[Exercise goal] If a record holds a picture, please leave the picture out and copy the rest of the record exactly.

--- Provided data ---

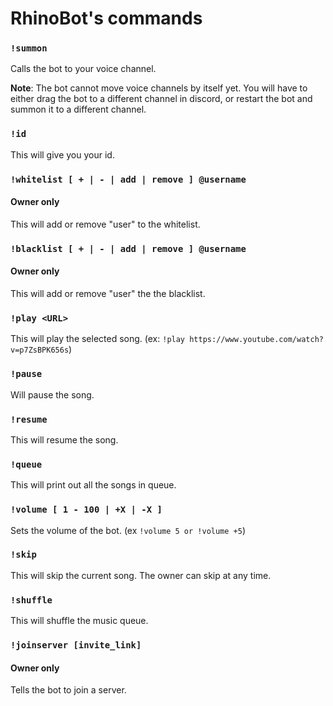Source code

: # RhinoBot's commands

### `!summon`
Calls the bot to your voice channel. 

**Note**: The bot cannot move voice channels by itself yet.  You will have to either drag the bot to a different channel in discord, or restart the bot and summon it to a different channel.

### `!id`
This will give you your id.

### `!whitelist [ + | - | add | remove ] @username`
#### Owner only
This will add or remove "user" to the whitelist.

### `!blacklist [ + | - | add | remove ] @username`
#### Owner only
This will add or remove "user" the the blacklist.

### `!play <URL>`
This will play the selected song. (ex: `!play https://www.youtube.com/watch?v=p7ZsBPK656s`)

### `!pause`
Will pause the song.

### `!resume`
This will resume the song.

### `!queue`
This will print out all the songs in queue.

### `!volume [ 1 - 100 | +X | -X ]`
Sets the volume of the bot. (ex `!volume 5 or !volume +5`)

### `!skip`
This will skip the current song. The owner can skip at any time.

### `!shuffle`
This will shuffle the music queue.

### `!joinserver [invite_link]`
#### Owner only
Tells the bot to join a server.
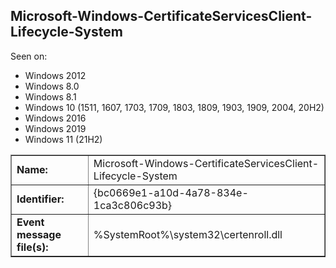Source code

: ## Microsoft-Windows-CertificateServicesClient-Lifecycle-System

Seen on:
* Windows 2012
* Windows 8.0
* Windows 8.1
* Windows 10 (1511, 1607, 1703, 1709, 1803, 1809, 1903, 1909, 2004, 20H2)
* Windows 2016
* Windows 2019
* Windows 11 (21H2)

<table border="1" class="docutils">
  <tbody>
    <tr>
      <td><b>Name:</b></td>
      <td>Microsoft-Windows-CertificateServicesClient-Lifecycle-System</td>
    </tr>
    <tr>
      <td><b>Identifier:</b></td>
      <td>{bc0669e1-a10d-4a78-834e-1ca3c806c93b}</td>
    </tr>
    <tr>
      <td><b>Event message file(s):</b></td>
      <td>%SystemRoot%\system32\certenroll.dll</td>
    </tr>
  </tbody>
</table>

&nbsp;


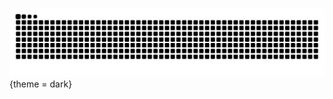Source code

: <!-- ### Hi there 👋 -->
![Dark Snake svg](https://github.com/dtischencko/dtischencko/blob/output/github-contribution-grid-snake.svg#gh-dark-mode-only){theme = dark}

<!--
**dtischencko/dtischencko** is a ✨ _special_ ✨ repository because its `README.md` (this file) appears on your GitHub profile.

Here are some ideas to get you started:

- 🔭 I’m currently working on ...
- 🌱 I’m currently learning ...
- 👯 I’m looking to collaborate on ...
- 🤔 I’m looking for help with ...
- 💬 Ask me about ...
- 📫 How to reach me: ...
- 😄 Pronouns: ...
- ⚡ Fun fact: ...
-->
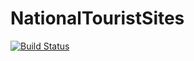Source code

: # NationalTouristSites
[![Build Status](https://travis-ci.org/Mountain-Boyscouts/NationalTouristSites.svg?branch=master)](https://travis-ci.org/Mountain-Boyscouts/NationalTouristSites)
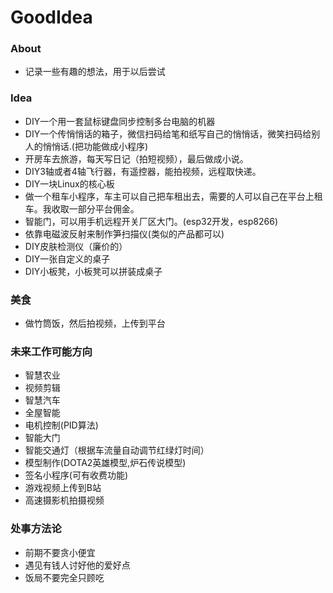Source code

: # GoodIdea

### About
- 记录一些有趣的想法，用于以后尝试

### Idea
- DIY一个用一套鼠标键盘同步控制多台电脑的机器
- DIY一个传悄悄话的箱子，微信扫码给笔和纸写自己的悄悄话，微笑扫码给别人的悄悄话.(把功能做成小程序)
- 开房车去旅游，每天写日记（拍短视频），最后做成小说。
- DIY3轴或者4轴飞行器，有遥控器，能拍视频，远程取快递。
- DIY一块Linux的核心板
- 做一个租车小程序，车主可以自己把车租出去，需要的人可以自己在平台上租车。我收取一部分平台佣金。
- 智能门，可以用手机远程开关厂区大门。(esp32开发，esp8266)
- 依靠电磁波反射来制作笋扫描仪(类似的产品都可以)
- DIY皮肤检测仪（廉价的）
- DIY一张自定义的桌子
- DIY小板凳，小板凳可以拼装成桌子

### 美食
- 做竹筒饭，然后拍视频，上传到平台

### 未来工作可能方向
- 智慧农业
- 视频剪辑
- 智慧汽车
- 全屋智能
- 电机控制(PID算法)
- 智能大门
- 智能交通灯（根据车流量自动调节红绿灯时间）
- 模型制作(DOTA2英雄模型,炉石传说模型)
- 签名小程序(可有收费功能)
- 游戏视频上传到B站
- 高速摄影机拍摄视频

### 处事方法论
- 前期不要贪小便宜
- 遇见有钱人讨好他的爱好点
- 饭局不要完全只顾吃
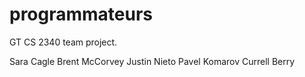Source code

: programmateurs
==============

GT CS 2340 team project.

Sara Cagle
Brent McCorvey
Justin Nieto
Pavel Komarov
Currell Berry
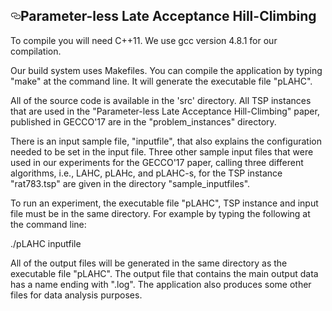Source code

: <strong><font size="12">  </font></strong>
<article class="markdown-body entry-content" itemprop="text"><h1><a id="user-content-fast-and-efficient-black-box-optimization-using-the-parameter-less-population-pyramid" class="anchor" href="#Parameter-less-Late-Acceptance-Hill-Climbing" aria-hidden="true"><svg aria-hidden="true" class="octicon octicon-link" height="16" version="1.1" viewBox="0 0 16 16" width="16"><path fill-rule="evenodd" d="M4 9h1v1H4c-1.5 0-3-1.69-3-3.5S2.55 3 4 3h4c1.45 0 3 1.69 3 3.5 0 1.41-.91 2.72-2 3.25V8.59c.58-.45 1-1.27 1-2.09C10 5.22 8.98 4 8 4H4c-.98 0-2 1.22-2 2.5S3 9 4 9zm9-3h-1v1h1c1 0 2 1.22 2 2.5S13.98 12 13 12H9c-.98 0-2-1.22-2-2.5 0-.83.42-1.64 1-2.09V6.25c-1.09.53-2 1.84-2 3.25C6 11.31 7.55 13 9 13h4c1.45 0 3-1.69 3-3.5S14.5 6 13 6z"></path></svg></a>Parameter-less Late Acceptance Hill-Climbing</h1>

<p>To compile you will need C++11. We use gcc version 4.8.1 for our compilation.</p>

<p>Our build system uses Makefiles. You can compile the application by typing "make" at the command line. It will generate the executable file "pLAHC".</p>

<p>All of the source code is available in the 'src' directory. All TSP instances that are used in the "Parameter-less Late Acceptance Hill-Climbing" paper, published in GECCO'17 are in the "problem_instances" directory.</p>

<p>There is an input sample file, "inputfile", that also explains the configuration needed to be set in the input file. Three other sample input files that were used in our experiments for the GECCO'17 paper, calling three different algorithms, i.e., LAHC, pLAHc, and pLAHC-s, for the TSP instance "rat783.tsp" are given in the directory "sample_inputfiles".</p>

<p>To run an experiment, the executable file "pLAHC", TSP instance and input file must be in the same directory. For example by typing the following at the command line:</p>

<p>./pLAHC inputfile</p>

<p>All of the output files will be generated in the same directory as the executable file "pLAHC". The output file that contains the main output data has a name ending with ".log". The application also produces some other files for data analysis purposes.</p>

---

[Finished task]
Source code

: # RhinoBot's commands

### `!summon`
Calls the bot to your voice channel. 

**Note**: The bot cannot move voice channels by itself yet.  You will have to either drag the bot to a different channel in discord, or restart the bot and summon it to a different channel.

### `!id`
This will give you your id.

### `!whitelist [ + | - | add | remove ] @username`
#### Owner only
This will add or remove "user" to the whitelist.

### `!blacklist [ + | - | add | remove ] @username`
#### Owner only
This will add or remove "user" the the blacklist.

### `!play <URL>`
This will play the selected song. (ex: `!play https://www.youtube.com/watch?v=p7ZsBPK656s`)

### `!pause`
Will pause the song.

### `!resume`
This will resume the song.

### `!queue`
This will print out all the songs in queue.

### `!volume [ 1 - 100 | +X | -X ]`
Sets the volume of the bot. (ex `!volume 5 or !volume +5`)

### `!skip`
This will skip the current song. The owner can skip at any time.

### `!shuffle`
This will shuffle the music queue.

### `!joinserver [invite_link]`
#### Owner only
Tells the bot to join a server.
Source code

: ## Microsoft-Windows-CertificateServicesClient-Lifecycle-System

Seen on:
* Windows 2012
* Windows 8.0
* Windows 8.1
* Windows 10 (1511, 1607, 1703, 1709, 1803, 1809, 1903, 1909, 2004, 20H2)
* Windows 2016
* Windows 2019
* Windows 11 (21H2)

<table border="1" class="docutils">
  <tbody>
    <tr>
      <td><b>Name:</b></td>
      <td>Microsoft-Windows-CertificateServicesClient-Lifecycle-System</td>
    </tr>
    <tr>
      <td><b>Identifier:</b></td>
      <td>{bc0669e1-a10d-4a78-834e-1ca3c806c93b}</td>
    </tr>
    <tr>
      <td><b>Event message file(s):</b></td>
      <td>%SystemRoot%\system32\certenroll.dll</td>
    </tr>
  </tbody>
</table>

&nbsp;


Source code

: <!-- ### Hi there 👋 -->
![Dark Snake svg](https://github.com/dtischencko/dtischencko/blob/output/github-contribution-grid-snake.svg#gh-dark-mode-only){theme = dark}

<!--
**dtischencko/dtischencko** is a ✨ _special_ ✨ repository because its `README.md` (this file) appears on your GitHub profile.

Here are some ideas to get you started:

- 🔭 I’m currently working on ...
- 🌱 I’m currently learning ...
- 👯 I’m looking to collaborate on ...
- 🤔 I’m looking for help with ...
- 💬 Ask me about ...
- 📫 How to reach me: ...
- 😄 Pronouns: ...
- ⚡ Fun fact: ...
-->
Source code

: # NationalTouristSites
[![Build Status](https://travis-ci.org/Mountain-Boyscouts/NationalTouristSites.svg?branch=master)](https://travis-ci.org/Mountain-Boyscouts/NationalTouristSites)
Source code

: # GoodIdea

### About
- 记录一些有趣的想法，用于以后尝试

### Idea
- DIY一个用一套鼠标键盘同步控制多台电脑的机器
- DIY一个传悄悄话的箱子，微信扫码给笔和纸写自己的悄悄话，微笑扫码给别人的悄悄话.(把功能做成小程序)
- 开房车去旅游，每天写日记（拍短视频），最后做成小说。
- DIY3轴或者4轴飞行器，有遥控器，能拍视频，远程取快递。
- DIY一块Linux的核心板
- 做一个租车小程序，车主可以自己把车租出去，需要的人可以自己在平台上租车。我收取一部分平台佣金。
- 智能门，可以用手机远程开关厂区大门。(esp32开发，esp8266)
- 依靠电磁波反射来制作笋扫描仪(类似的产品都可以)
- DIY皮肤检测仪（廉价的）
- DIY一张自定义的桌子
- DIY小板凳，小板凳可以拼装成桌子

### 美食
- 做竹筒饭，然后拍视频，上传到平台

### 未来工作可能方向
- 智慧农业
- 视频剪辑
- 智慧汽车
- 全屋智能
- 电机控制(PID算法)
- 智能大门
- 智能交通灯（根据车流量自动调节红绿灯时间）
- 模型制作(DOTA2英雄模型,炉石传说模型)
- 签名小程序(可有收费功能)
- 游戏视频上传到B站
- 高速摄影机拍摄视频

### 处事方法论
- 前期不要贪小便宜
- 遇见有钱人讨好他的爱好点
- 饭局不要完全只顾吃
Source code

: programmateurs
==============

GT CS 2340 team project.

Sara Cagle
Brent McCorvey
Justin Nieto
Pavel Komarov
Currell Berry
Source code

: <strong><font size="12">  </font></strong>
<article class="markdown-body entry-content" itemprop="text"><h1><a id="user-content-fast-and-efficient-black-box-optimization-using-the-parameter-less-population-pyramid" class="anchor" href="#Parameter-less-Late-Acceptance-Hill-Climbing" aria-hidden="true"><svg aria-hidden="true" class="octicon octicon-link" height="16" version="1.1" viewBox="0 0 16 16" width="16"><path fill-rule="evenodd" d="M4 9h1v1H4c-1.5 0-3-1.69-3-3.5S2.55 3 4 3h4c1.45 0 3 1.69 3 3.5 0 1.41-.91 2.72-2 3.25V8.59c.58-.45 1-1.27 1-2.09C10 5.22 8.98 4 8 4H4c-.98 0-2 1.22-2 2.5S3 9 4 9zm9-3h-1v1h1c1 0 2 1.22 2 2.5S13.98 12 13 12H9c-.98 0-2-1.22-2-2.5 0-.83.42-1.64 1-2.09V6.25c-1.09.53-2 1.84-2 3.25C6 11.31 7.55 13 9 13h4c1.45 0 3-1.69 3-3.5S14.5 6 13 6z"></path></svg></a>Parameter-less Late Acceptance Hill-Climbing</h1>

<p>To compile you will need C++11. We use gcc version 4.8.1 for our compilation.</p>

<p>Our build system uses Makefiles. You can compile the application by typing "make" at the command line. It will generate the executable file "pLAHC".</p>

<p>All of the source code is available in the 'src' directory. All TSP instances that are used in the "Parameter-less Late Acceptance Hill-Climbing" paper, published in GECCO'17 are in the "problem_instances" directory.</p>

<p>There is an input sample file, "inputfile", that also explains the configuration needed to be set in the input file. Three other sample input files that were used in our experiments for the GECCO'17 paper, calling three different algorithms, i.e., LAHC, pLAHc, and pLAHC-s, for the TSP instance "rat783.tsp" are given in the directory "sample_inputfiles".</p>

<p>To run an experiment, the executable file "pLAHC", TSP instance and input file must be in the same directory. For example by typing the following at the command line:</p>

<p>./pLAHC inputfile</p>

<p>All of the output files will be generated in the same directory as the executable file "pLAHC". The output file that contains the main output data has a name ending with ".log". The application also produces some other files for data analysis purposes.</p>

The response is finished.